In any case, for the sake of consistency, you can definitely refer to
the CPU models in natural language like "LS3Axxxx"; just make sure to
refactor for example every occurrence in arch/loongarch and other
parts of drivers/. That's a lot of churn, though, so I don't expect
such changes to get accepted, and that's why the tree-wide
consistency should be favored over the local one.
There are document[1] which named LS7A1000 bridge chip as Loongson
7A1000 Bridge,
which is opposed to what you have said "the existing convention is
LS7Xxxxx for bridges".
there are also plenty projects[2] which encode ls2k1000 as project
name, which simply
don't fall into the category as you have mentioned("Loongson 3Axxxx").
See [1][2] for reference, how to explain this phenomenon then?
Turn down the flames a little bit, okay? ;-)

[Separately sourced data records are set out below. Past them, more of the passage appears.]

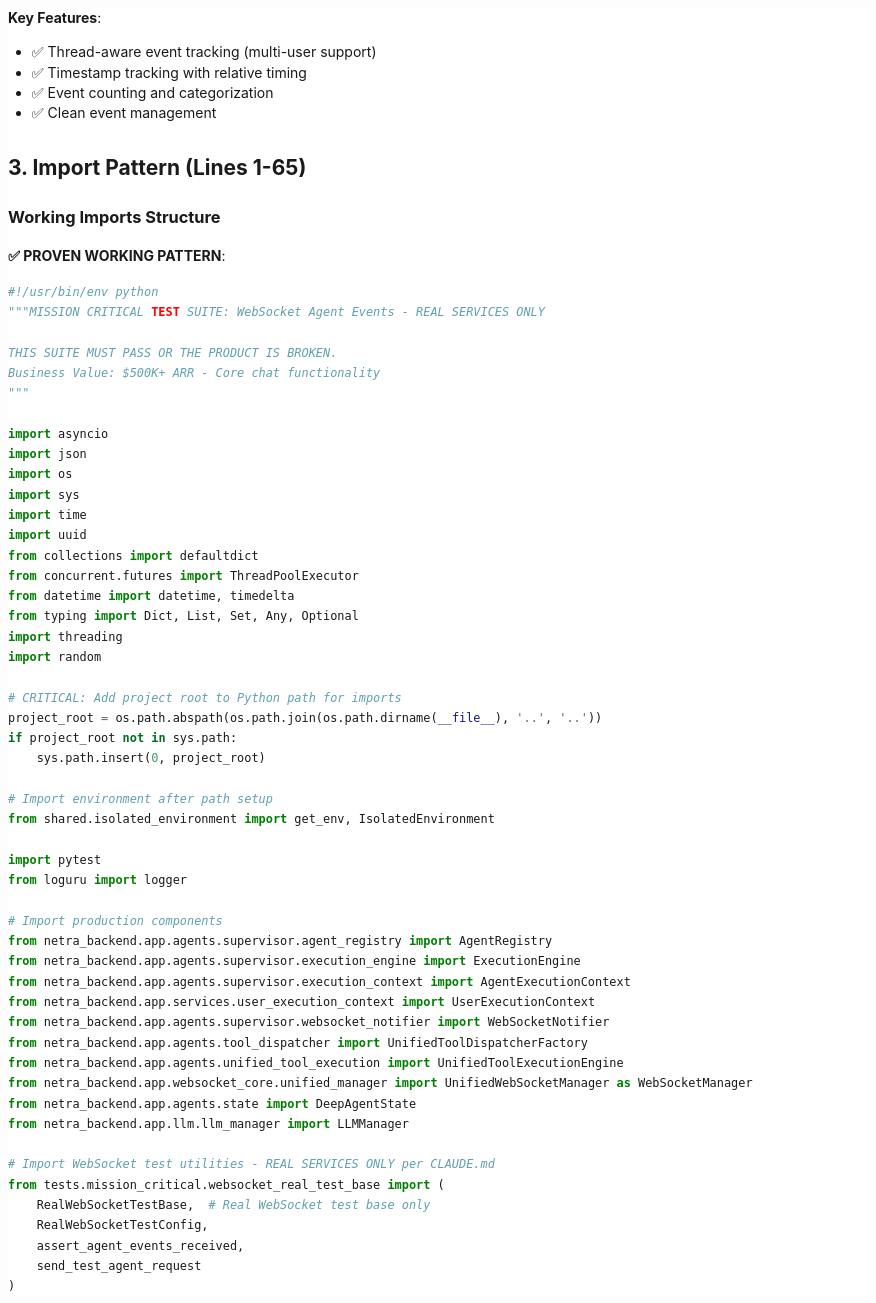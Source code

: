 **Key Features**:
- ✅ Thread-aware event tracking (multi-user support)
- ✅ Timestamp tracking with relative timing
- ✅ Event counting and categorization
- ✅ Clean event management

## 3. Import Pattern (Lines 1-65)

### Working Imports Structure

**✅ PROVEN WORKING PATTERN**:
```python
#!/usr/bin/env python
"""MISSION CRITICAL TEST SUITE: WebSocket Agent Events - REAL SERVICES ONLY

THIS SUITE MUST PASS OR THE PRODUCT IS BROKEN.
Business Value: $500K+ ARR - Core chat functionality
"""

import asyncio
import json
import os
import sys
import time
import uuid
from collections import defaultdict
from concurrent.futures import ThreadPoolExecutor
from datetime import datetime, timedelta
from typing import Dict, List, Set, Any, Optional
import threading
import random

# CRITICAL: Add project root to Python path for imports
project_root = os.path.abspath(os.path.join(os.path.dirname(__file__), '..', '..'))
if project_root not in sys.path:
    sys.path.insert(0, project_root)

# Import environment after path setup
from shared.isolated_environment import get_env, IsolatedEnvironment

import pytest
from loguru import logger

# Import production components
from netra_backend.app.agents.supervisor.agent_registry import AgentRegistry
from netra_backend.app.agents.supervisor.execution_engine import ExecutionEngine
from netra_backend.app.agents.supervisor.execution_context import AgentExecutionContext
from netra_backend.app.services.user_execution_context import UserExecutionContext
from netra_backend.app.agents.supervisor.websocket_notifier import WebSocketNotifier
from netra_backend.app.agents.tool_dispatcher import UnifiedToolDispatcherFactory
from netra_backend.app.agents.unified_tool_execution import UnifiedToolExecutionEngine
from netra_backend.app.websocket_core.unified_manager import UnifiedWebSocketManager as WebSocketManager
from netra_backend.app.agents.state import DeepAgentState
from netra_backend.app.llm.llm_manager import LLMManager

# Import WebSocket test utilities - REAL SERVICES ONLY per CLAUDE.md
from tests.mission_critical.websocket_real_test_base import (
    RealWebSocketTestBase,  # Real WebSocket test base only
    RealWebSocketTestConfig,
    assert_agent_events_received,
    send_test_agent_request
)
```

What I'm describing is simply the kernel convention. Try grepping the
commit log of linux: you can see almost all mentions of "Loongson 7A" is
just referring to the manual which is named like that; that "LS3A" only
ever appear as part of some board name; and that "LS2K" only briefly
appearing when mentioned together with LS7A, maybe that's emphasis on
the SoC's bridge part. "Loongson [123]" and "LS7A" are clearly the
majority there.
But, as the convention was established by Huacai and I'm only
reiterating his rules, you may instead just check with him and not
continue the boring debate with me. Meanwhile maybe keeping all "LS3A"
and/or "LS2K" is kind of acceptable, given such naming is etched right
on the chip's packaging; I'd follow whatever Huacai mandates.